Saturday, December 19, 2009

The Dream of Righteousness

I am drawn to people who are good-hearted, kind people who exemplify a wholesomeness that feels right at its core. I have been involved with many causes spearheaded by people who stand for righteousness and the greater good, but as I get older the lines blur and the veil of illusion around a particular filter being inviolate weakens. This small "I" has been humbled many times by the shattering of conviction to absolutes that cannot contain the wholeness of spirit, however it may choose to appear. The only thing I know to be true now is that things are not always what they appear to be and love calls me to be present to the moment and what it offers.

I also see that at the core of this draw to live a righteous life is the desire to be loved—if I am good enough then I will be admired, respected, loved. Fair enough, after all the desire to be kind and to do no harm makes for better human relations and benefits all of life. Nevertheless, if my ultimate goal is to awaken fully, then even this beautiful dream must be surrendered. I must be willing to go unrecognized as anyone special. Resisting being ordinary, and equally as human in all that is contained within me, has perhaps been my biggest stumbling block. It has caused me to judge and create separation.

The spiritual teacher Gangaji once spoke of her days as an activist before "awakening" and the realization that she came to that those fighting against the "wrong doers," whoever they were, didn’t really want those people to "get it" because then they would all be the same. The activists would no longer be seen as more virtuous and on some level that was disturbing, because this was the basis of their identity.

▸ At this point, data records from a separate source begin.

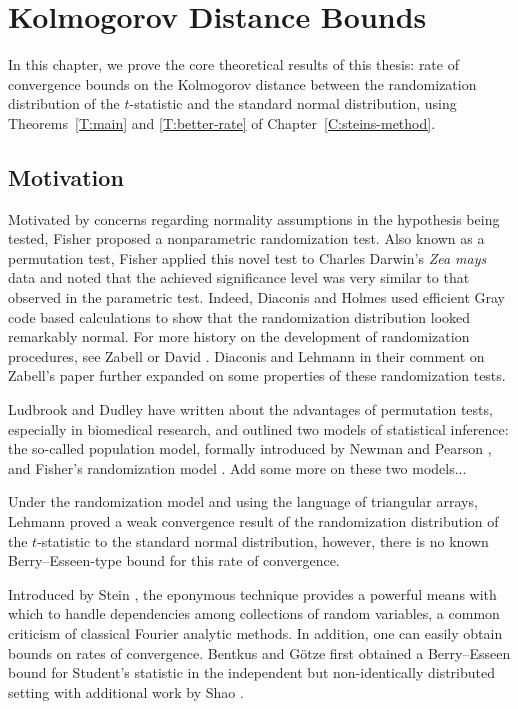 \chapter{Kolmogorov Distance Bounds}
\label{C:stein-proof} In this chapter, we prove the core theoretical
results of this thesis: rate of convergence bounds on the Kolmogorov
distance between the randomization distribution of the $t$-statistic
and the standard normal distribution, using
Theorems~\ref{T:main} and \ref{T:better-rate} of Chapter~\ref{C:steins-method}.

\section{Motivation}
Motivated by concerns regarding normality
assumptions in the hypothesis being tested, Fisher
\cite{fisher1935design} proposed a nonparametric randomization test.
Also known as a permutation test, Fisher applied this novel test to
Charles Darwin's \emph{Zea mays} data and noted that the achieved
significance level was very similar to that observed in the parametric
test.  Indeed, Diaconis and Holmes \cite{diaconis1994gray} used
efficient Gray code based calculations to show that the randomization
distribution looked remarkably normal.  For more history on the
development of randomization procedures, see Zabell
\cite{zabell2008student} or David \cite{david2008beginnings}.
Diaconis and Lehmann \cite{diaconis2008comment} in their comment on
Zabell's paper further expanded on some properties of these
randomization tests.

Ludbrook and Dudley \cite{ludbrook1998permutation} have written about
the advantages of permutation tests, especially in biomedical
research, and outlined two models of statistical inference: the
so-called population model, formally introduced by Newman and Pearson
\cite{neyman1928use}, and Fisher's randomization model
\cite{fisher1935design}.  Add some more on these two models...

Under the randomization model and using the language of triangular
arrays, Lehmann \cite{lehmann1999elements} proved a weak convergence
result of the randomization distribution of the $t$-statistic to the
standard normal distribution, however, there is no known
Berry--Esseen-type bound for this rate of convergence.

Introduced by Stein \cite{stein1986approximate}, the eponymous
technique provides a powerful means with which to handle dependencies
among collections of random variables, a common criticism of classical
Fourier analytic methods.  In addition, one can easily obtain bounds
on rates of convergence.  Bentkus and G{\"o}tze
\cite{bentkus1996berry} first obtained a Berry--Esseen bound for
Student's statistic in the independent but non-identically distributed
setting with additional work by Shao \cite{shao2005explicit}.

If it is all a dream, then the dream of righteousness has a lot of appeal. At the same time it is a hard one to want to wake up from, just like when I have dreams with a very high pleasure content that I want to linger in longer. What comes with awakening is unknown, and I do believe there is nothing that "I" can do to make myself more worthy. In the meantime, to be present to love, whatever that looks like, seems a worthwhile endeavor.